Records for the task -

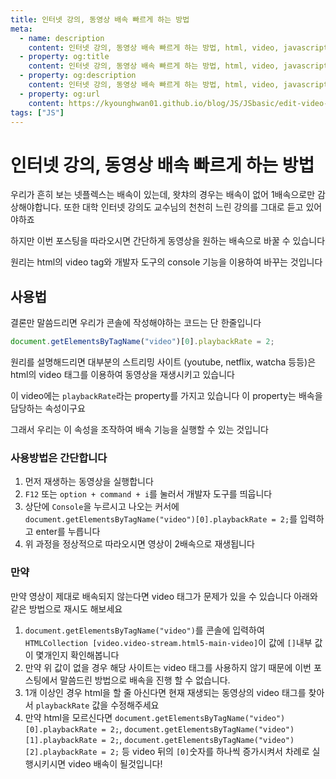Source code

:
 ```yaml
---
title: 인터넷 강의, 동영상 배속 빠르게 하는 방법
meta:
  - name: description
    content: 인터넷 강의, 동영상 배속 빠르게 하는 방법, html, video, javascript, getElementsByTagName
  - property: og:title
    content: 인터넷 강의, 동영상 배속 빠르게 하는 방법, html, video, javascript, getElementsByTagName
  - property: og:description
    content: 인터넷 강의, 동영상 배속 빠르게 하는 방법, html, video, javascript, getElementsByTagName
  - property: og:url
    content: https://kyounghwan01.github.io/blog/JS/JSbasic/edit-video-play-rate/
tags: ["JS"]
---
```


# 인터넷 강의, 동영상 배속 빠르게 하는 방법

우리가 흔히 보는 넷플렉스는 배속이 있는데, 왓챠의 경우는 배속이 없어 1배속으로만 감상해야합니다. 또한 대학 인터넷 강의도 교수님의 천천히 느린 강의를 그대로 듣고 있어야하죠

하지만 이번 포스팅을 따라오시면 간단하게 동영상을 원하는 배속으로 바꿀 수 있습니다

원리는 html의 video tag와 개발자 도구의 console 기능을 이용하여 바꾸는 것입니다

## 사용법

결론만 말씀드리면 우리가 콘솔에 작성해야하는 코드는 단 한줄입니다

```js
document.getElementsByTagName("video")[0].playbackRate = 2;
```

원리를 설명해드리면 대부분의 스트리밍 사이트 (youtube, netflix, watcha 등등)은 html의 video 태그를 이용하여 동영상을 재생시키고 있습니다

이 video에는 `playbackRate`라는 property를 가지고 있습니다 이 property는 배속을 담당하는 속성이구요

그래서 우리는 이 속성을 조작하여 배속 기능을 실행할 수 있는 것입니다

### 사용방법은 간단합니다

1. 먼저 재생하는 동영상을 실행합니다
2. `F12` 또는 `option + command + i`를 눌러서 개발자 도구를 띄웁니다
3. 상단에 `Console`을 누르시고 나오는 커서에 `document.getElementsByTagName("video")[0].playbackRate = 2;`를 입력하고 enter를 누릅니다
4. 위 과정을 정상적으로 따라오시면 영상이 2배속으로 재생됩니다

### 만약

만약 영상이 제대로 배속되지 않는다면 video 태그가 문제가 있을 수 있습니다 아래와 같은 방법으로 재시도 해보세요

1. `document.getElementsByTagName("video")`를 콘솔에 입력하여 `HTMLCollection [video.video-stream.html5-main-video]`이 값에 `[]`내부 값이 몇개인지 확인해봅니다
2. 만약 위 값이 없을 경우 해당 사이트는 video 태그를 사용하지 않기 때문에 이번 포스팅에서 말씀드린 방법으로 배속을 진행 할 수 없습니다.
3. 1개 이상인 경우 html을 할 줄 아신다면 현재 재생되는 동영상의 video 태그를 찾아서 `playbackRate` 값을 수정해주세요
4. 만약 html을 모르신다면 `document.getElementsByTagName("video")[0].playbackRate = 2;`, `document.getElementsByTagName("video")[1].playbackRate = 2;`, `document.getElementsByTagName("video")[2].playbackRate = 2;` 등 video 뒤의 `[0]`숫자를 하나씩 증가시켜서 차례로 실행시키시면 video 배속이 될것입니다!

<TagLinks />

<Comment />
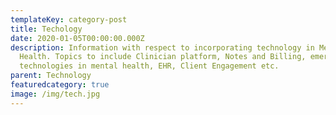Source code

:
 ```yaml
---
templateKey: category-post
title: Techology
date: 2020-01-05T00:00:00.000Z
description: Information with respect to incorporating technology in Mental
  Health. Topics to include Clinician platform, Notes and Billing, emerging
  technologies in mental health, EHR, Client Engagement etc.
parent: Technology
featuredcategory: true
image: /img/tech.jpg
---
```

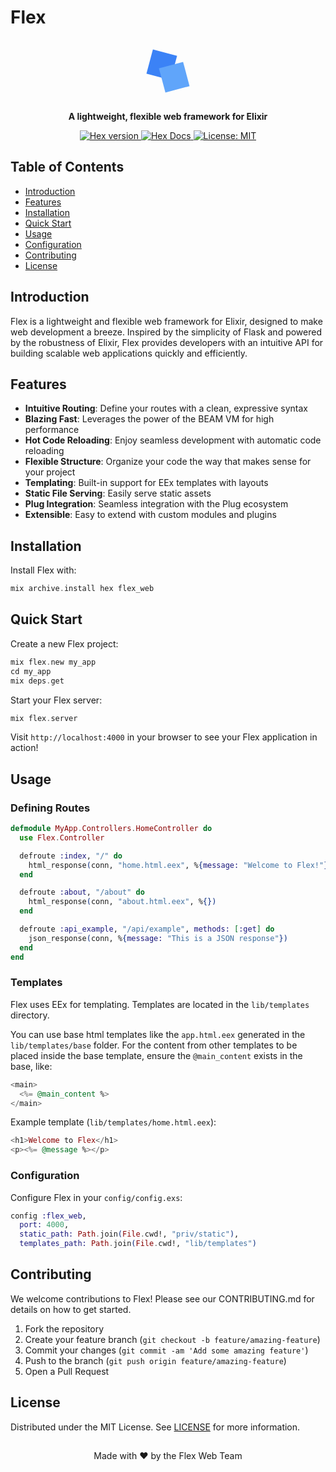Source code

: # Flex

<p align="center">
  <svg width="100" height="100" viewBox="0 0 200 200" xmlns="http://www.w3.org/2000/svg">
    <rect x="40" y="40" width="80" height="80" fill="#3B82F6" transform="rotate(15 80 80)"/>
    <rect x="80" y="80" width="80" height="80" fill="#60A5FA" transform="rotate(-15 120 120)"/>
  </svg>
</p>

<p align="center">
  <strong>A lightweight, flexible web framework for Elixir</strong>
</p>

<p align="center">
  <a href="https://hex.pm/packages/flex_web">
    <img src="https://img.shields.io/hexpm/v/flex_web.svg" alt="Hex version"/>
  </a>
  <a href="https://hexdocs.pm/flex_web">
    <img src="https://img.shields.io/badge/hex-docs-brightgreen.svg" alt="Hex Docs"/>
  </a>
  <!-- <a href="https://github.com/rubum/flex_web/actions">
    <img src="https://github.com/rubum/flex_web/workflows/CI/badge.svg" alt="CI Status"/>
  </a> -->
  <a href="https://opensource.org/licenses/MIT">
    <img src="https://img.shields.io/badge/License-MIT-yellow.svg" alt="License: MIT"/>
  </a>
</p>

## Table of Contents

- [Introduction](#introduction)
- [Features](#features)
- [Installation](#installation)
- [Quick Start](#quick-start)
- [Usage](#usage)
- [Configuration](#configuration)
- [Contributing](#contributing)
- [License](#license)

## Introduction

Flex is a lightweight and flexible web framework for Elixir, designed to make web development a breeze. Inspired by the simplicity of Flask and powered by the robustness of Elixir, Flex provides developers with an intuitive API for building scalable web applications quickly and efficiently.

## Features

- **Intuitive Routing**: Define your routes with a clean, expressive syntax
- **Blazing Fast**: Leverages the power of the BEAM VM for high performance
- **Hot Code Reloading**: Enjoy seamless development with automatic code reloading
- **Flexible Structure**: Organize your code the way that makes sense for your project
- **Templating**: Built-in support for EEx templates with layouts
- **Static File Serving**: Easily serve static assets
- **Plug Integration**: Seamless integration with the Plug ecosystem
- **Extensible**: Easy to extend with custom modules and plugins

## Installation

Install Flex with:
```elixir 
mix archive.install hex flex_web
```

## Quick Start

Create a new Flex project:

```elixir
mix flex.new my_app
cd my_app
mix deps.get
```

Start your Flex server:
```elixir
mix flex.server
```

Visit `http://localhost:4000` in your browser to see your Flex application in action!

## Usage
### Defining Routes

```elixir
defmodule MyApp.Controllers.HomeController do
  use Flex.Controller

  defroute :index, "/" do
    html_response(conn, "home.html.eex", %{message: "Welcome to Flex!"})
  end

  defroute :about, "/about" do
    html_response(conn, "about.html.eex", %{})
  end

  defroute :api_example, "/api/example", methods: [:get] do
    json_response(conn, %{message: "This is a JSON response"})
  end
end
```

### Templates
Flex uses EEx for templating. Templates are located in the `lib/templates` directory.

You can use base html templates like the `app.html.eex` generated in the `lib/templates/base` folder. 
For the content from other templates to be placed inside the base template, ensure the `@main_content`
exists in the base, like:

```elixir
<main>
  <%= @main_content %>
</main>
```

Example template (`lib/templates/home.html.eex`):

```elixir
<h1>Welcome to Flex</h1>
<p><%= @message %></p>
```

### Configuration

Configure Flex in your `config/config.exs`:

```elixir
config :flex_web,
  port: 4000,
  static_path: Path.join(File.cwd!, "priv/static"),
  templates_path: Path.join(File.cwd!, "lib/templates")
```

## Contributing

We welcome contributions to Flex! Please see our CONTRIBUTING.md for details on how to get started.
  1. Fork the repository
  2. Create your feature branch (`git checkout -b feature/amazing-feature`)
  3. Commit your changes (`git commit -am 'Add some amazing feature'`)
  4. Push to the branch (`git push origin feature/amazing-feature`)
  5. Open a Pull Request

## License

Distributed under the MIT License. See [LICENSE](https://github.com/rubum/flex/blob/main/LICENSE) for more information.

##

<p align="center">Made with ❤️ by the Flex Web Team</p>


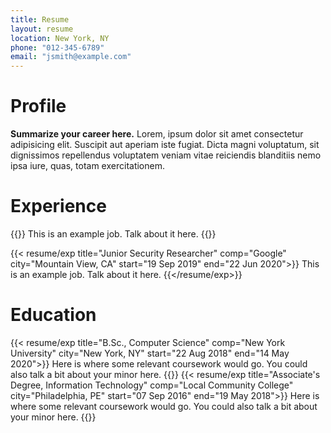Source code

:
 ```yaml
---
title: Resume
layout: resume
location: New York, NY
phone: "012-345-6789"
email: "jsmith@example.com"
---
```

# Profile
<div class="cvwrapper">
<div class="mb-2.5">

**Summarize your career here.** Lorem, ipsum dolor sit amet consectetur adipisicing elit. Suscipit aut aperiam iste fugiat. Dicta magni voluptatum, sit dignissimos repellendus voluptatem veniam vitae reiciendis blanditiis nemo ipsa iure, quas, totam exercitationem.
</div>
</div>

# Experience
<div class="cvwrapper">
<div class="cvlist">
{{<resume/exp title="Software Engineer" comp="Apple" city="Cupertino, CA" start="28 Sep 2020">}}
 This is an example job. Talk about it here. 
{{</resume/exp>}}

{{< resume/exp title="Junior Security Researcher" comp="Google" city="Mountain View, CA" start="19 Sep 2019" end="22 Jun 2020">}}
 This is an example job. Talk about it here. 
{{</resume/exp>}}
</div> 
</div>

# Education
<div class="cvwrapper">
<div class="cvlist">
{{< resume/exp title="B.Sc., Computer Science" comp="New York University" city="New York, NY" start="22 Aug 2018" end="14 May 2020">}} 
Here is where some relevant coursework would go. You could also talk a bit about your minor here. 
{{</resume/exp>}}
{{< resume/exp title="Associate's Degree, Information Technology" comp="Local Community College" city="Philadelphia, PE" start="07 Sep 2016" end="19 May 2018">}}
Here is where some relevant coursework would go. You could also talk a bit about your minor here. 
{{</resume/exp>}}

</div>
</div>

Task to carry out - One stretch of the lines above is wanted, from the line that contains "exists in the" through the line that contains "3. Commit your". Output it exactly.

Exercise answer -
exists in the base, like:

```elixir
<main>
  <%= @main_content %>
</main>
```

Example template (`lib/templates/home.html.eex`):

```elixir
<h1>Welcome to Flex</h1>
<p><%= @message %></p>
```

### Configuration

Configure Flex in your `config/config.exs`:

```elixir
config :flex_web,
  port: 4000,
  static_path: Path.join(File.cwd!, "priv/static"),
  templates_path: Path.join(File.cwd!, "lib/templates")
```

## Contributing

We welcome contributions to Flex! Please see our CONTRIBUTING.md for details on how to get started.
  1. Fork the repository
  2. Create your feature branch (`git checkout -b feature/amazing-feature`)
  3. Commit your changes (`git commit -am 'Add some amazing feature'`)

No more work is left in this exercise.